The study area is comprised of paragneiss, orthogneiss and schists that are heavily fractured as a result of deep-seated gravitational mass movements along the Sonnenberg (Ostermann et al., 2016). These fractures provide pathways for groundwater flow. Due to pronounced water–rock interaction dominated by pyrite oxidation and the presence of large internal mineral surfaces created by the mass movements, these waters are highly mineralized. Their electric conductivity varies between 730 and 2300 µS cm−1 and they are characterized by elevated molar Mg ∕ Ca ratios between 0.3 and 3.3. Due to evaporation and concomitant CO2 degassing groundwater reaches supersaturation on the south-facing Sonnenberg slope, where springs are supersaturated with respect to calcite and (except for one spring) aragonite. Speleothems form as calcite and aragonite flowstones in the shallow subsurface and calcitic freshwater tufa deposits are present on the surface (Spötl et al., 2002; Koltai et al., 2017).
2.2 Speleothem samples
Eight vein-filling flowstones (Fig. S1 in the Supplement) were obtained from three different fractures (Fig. 1). It must be emphasized that the samples were found in the debris next to the fractures and their exact position within the fractures is unknown. LAS 1, LAS 2 and LAS 21 were collected at Törgltal (TR; 46.631∘ N, 10.680∘ E), while LAS 6, LAS 34 and LAS 72 are from Stollenquelle (SQ; 46.630∘ N, 10.683∘ E). These two sites are less than 1 km apart. The third site, Kortsch (KO; 46.635∘ N, 10.763∘ E), is situated approximately 6 km east of SQ. Two samples (LAS 10 and 19) were collected there.

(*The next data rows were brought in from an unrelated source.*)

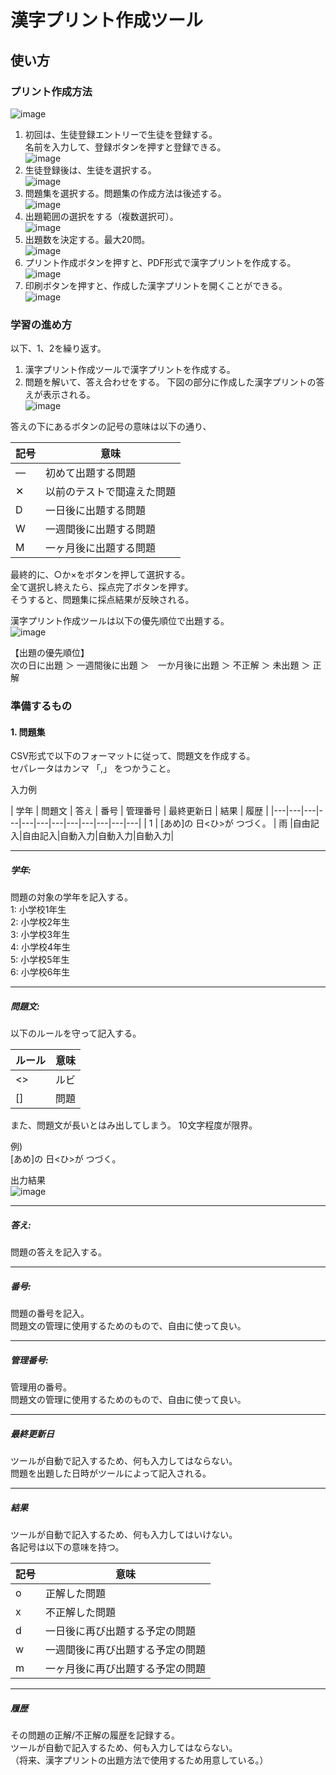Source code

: # 漢字プリント作成ツール
## 使い方
### プリント作成方法
![image](https://github.com/Masaya-Yamamoto-53/KanjiWorkSheet/assets/47249430/f19ecd03-d84c-4f97-9619-f50fecf568b6)
1. 初回は、生徒登録エントリーで生徒を登録する。  
   名前を入力して、登録ボタンを押すと登録できる。  
![image](https://user-images.githubusercontent.com/47249430/221411531-b247cb70-2b7f-45fa-acb3-f28b030a2742.png) 
2. 生徒登録後は、生徒を選択する。  
![image](https://user-images.githubusercontent.com/47249430/221411569-aa3cb55b-ca67-4152-ac86-069d23d5544b.png)  
3. 問題集を選択する。問題集の作成方法は後述する。  
![image](https://user-images.githubusercontent.com/47249430/221411695-56ce88e5-47eb-49ec-8a2e-aaa82b5e3e43.png)  
4. 出題範囲の選択をする（複数選択可）。  
![image](https://user-images.githubusercontent.com/47249430/221411729-b68db2c3-01f4-4dff-84a3-03f96788279b.png) 
5. 出題数を決定する。最大20問。  
![image](https://user-images.githubusercontent.com/47249430/221411748-a84af35f-46a6-4a49-9f5a-1ad7491fc05f.png)  
6. プリント作成ボタンを押すと、PDF形式で漢字プリントを作成する。  
![image](https://user-images.githubusercontent.com/47249430/221411825-52621f04-be6f-47cc-a5fe-7429aa579ed8.png) 
7. 印刷ボタンを押すと、作成した漢字プリントを開くことができる。  
![image](https://user-images.githubusercontent.com/47249430/221411848-1e1a0728-0be8-4caa-ab81-3b33dc437477.png)  

### 学習の進め方
以下、1、2を繰り返す。
1. 漢字プリント作成ツールで漢字プリントを作成する。
2. 問題を解いて、答え合わせをする。
下図の部分に作成した漢字プリントの答えが表示される。  
![image](https://user-images.githubusercontent.com/47249430/221412427-d293c50c-d02e-4392-8a67-b03de5ca7810.png)  

答えの下にあるボタンの記号の意味は以下の通り、  

| 記号 | 意味 |
|-----|-----|
| ― | 初めて出題する問題 |
| ✕ | 以前のテストで間違えた問題 |
| D | 一日後に出題する問題 |
| W | 一週間後に出題する問題 |
| M | 一ヶ月後に出題する問題 |
  
最終的に、○か×をボタンを押して選択する。  
全て選択し終えたら、採点完了ボタンを押す。  
そうすると、問題集に採点結果が反映される。
  
漢字プリント作成ツールは以下の優先順位で出題する。  
![image](https://user-images.githubusercontent.com/47249430/218885114-df749b97-58d1-4dad-938f-85b68aedfc27.png)

【出題の優先順位】  
次の日に出題 ＞ 一週間後に出題 ＞　一か月後に出題 ＞ 不正解 ＞ 未出題 ＞ 正解

### 準備するもの
#### 1. 問題集
CSV形式で以下のフォーマットに従って、問題文を作成する。  
セパレータはカンマ 「,」 をつかうこと。

入力例

| 学年 | 問題文 | 答え | 番号 | 管理番号 | 最終更新日 | 結果 | 履歴 |
|---|---|---|---|---|---|---|---|---|---|---|---|
| 1 | [あめ]の 日<ひ>が つづく。 | 雨 |自由記入|自由記入|自動入力|自動入力|自動入力|

---
##### 学年:
問題の対象の学年を記入する。  
1: 小学校1年生  
2: 小学校2年生  
3: 小学校3年生  
4: 小学校4年生  
5: 小学校5年生  
6: 小学校6年生  

---
##### 問題文:
以下のルールを守って記入する。  

|  ルール  |  意味  |
| ---- | ---- |
|   <>  | ルビ |
|   []  | 問題 |

また、問題文が長いとはみ出してしまう。
10文字程度が限界。
  
例)  
[あめ]の 日<ひ>が つづく。  
  
出力結果  
![image](https://user-images.githubusercontent.com/47249430/218754651-8966d618-82c1-4e64-bef1-1b51fe439df7.png)

---
##### 答え:
問題の答えを記入する。

---
##### 番号:
問題の番号を記入。  
問題文の管理に使用するためのもので、自由に使って良い。  

---
##### 管理番号:
管理用の番号。  
問題文の管理に使用するためのもので、自由に使って良い。

---
##### 最終更新日
ツールが自動で記入するため、何も入力してはならない。  
問題を出題した日時がツールによって記入される。  

---
##### 結果
ツールが自動で記入するため、何も入力してはいけない。  
各記号は以下の意味を持つ。

|  記号  |  意味  |
| ---- | ---- |
|   o  | 正解した問題 |
|   x  | 不正解した問題 |
|   d  | 一日後に再び出題する予定の問題 |
|   w  | 一週間後に再び出題する予定の問題 |
|   m  | 一ヶ月後に再び出題する予定の問題 |

---
##### 履歴
その問題の正解/不正解の履歴を記録する。  
ツールが自動で記入するため、何も入力してはならない。  
（将来、漢字プリントの出題方法で使用するため用意している。）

Aragonite is present near the top of samples LAS 2, LAS 6 and LAS 21. Thus, the uppermost 12, 15 and 6 mm of LAS 2, LAS 6 and LAS 21 respectively were not included in this study. As LAS 10 grew between 9.26±0.10 and 10.22±0.06 ka according to the depth–age model, the present study focuses only on the lower 21.4 mm of this flowstone (Fig. S1).
3.1 Petrography
Thin sections were analysed under transmitted-light and blue-light epifluorescence microscopy in order to identify characteristic fabrics and areas of replacement of aragonite by calcite. Furthermore, small aliquots of carbonate powder were obtained from LAS 2, LAS 6 and LAS 34 using a handheld dental drill in order to determine the mineralogical composition by X-ray diffractometry (XRD).
3.2 Stable isotopes
Samples for stable oxygen and carbon isotope analyses were micromilled at different resolutions. LAS 2 was sampled at 0.1 mm intervals, LAS1, LAS 6, LAS 34 and LAS 72 were micromilled at 0.15 mm increments. In order to reach multi-annual resolution (3 years) LAS 6 was also analysed by using three 2.5 mm long parallel tracks milled with a 0.8 mm offset perpendicular to the lamination. LAS 10 and LAS 19 were analysed at 0.2 mm, while LAS 21 was analysed at 0.25 mm resolution. Stable isotope measurements were performed using a Thermo Fisher Scientific DELTAplusXL mass spectrometer. Isotope values are reported against the VPDB scale and the long-term analytical precision (1σ) of the δ18O and δ13C measurements is 0.08 and 0.06 ‰ respectively (Spötl, 2011).
3.3 U–Th dating
A total of 77 powder samples were prepared for radiometric dating. If present, primary aragonite was preferred over calcite, since aragonite-to-calcite transformation may alter the geochemical composition (e.g. Lachniet et al., 2012; Domínguez-Villar et al., 2017). U–Th dates were divided amongst samples as follows: 11 dates measured from LAS 2 and LAS 6, 10 from LAS 1, 8 from LAS 10 and LAS 21, 14 from LAS 19, 9 from LAS 72 and 6 from LAS 34. Aliquots were obtained for U–Th dating from distinct growth layers using a handheld drill. The weight of individual subsamples ranged between 1.0 and 9.0 mg.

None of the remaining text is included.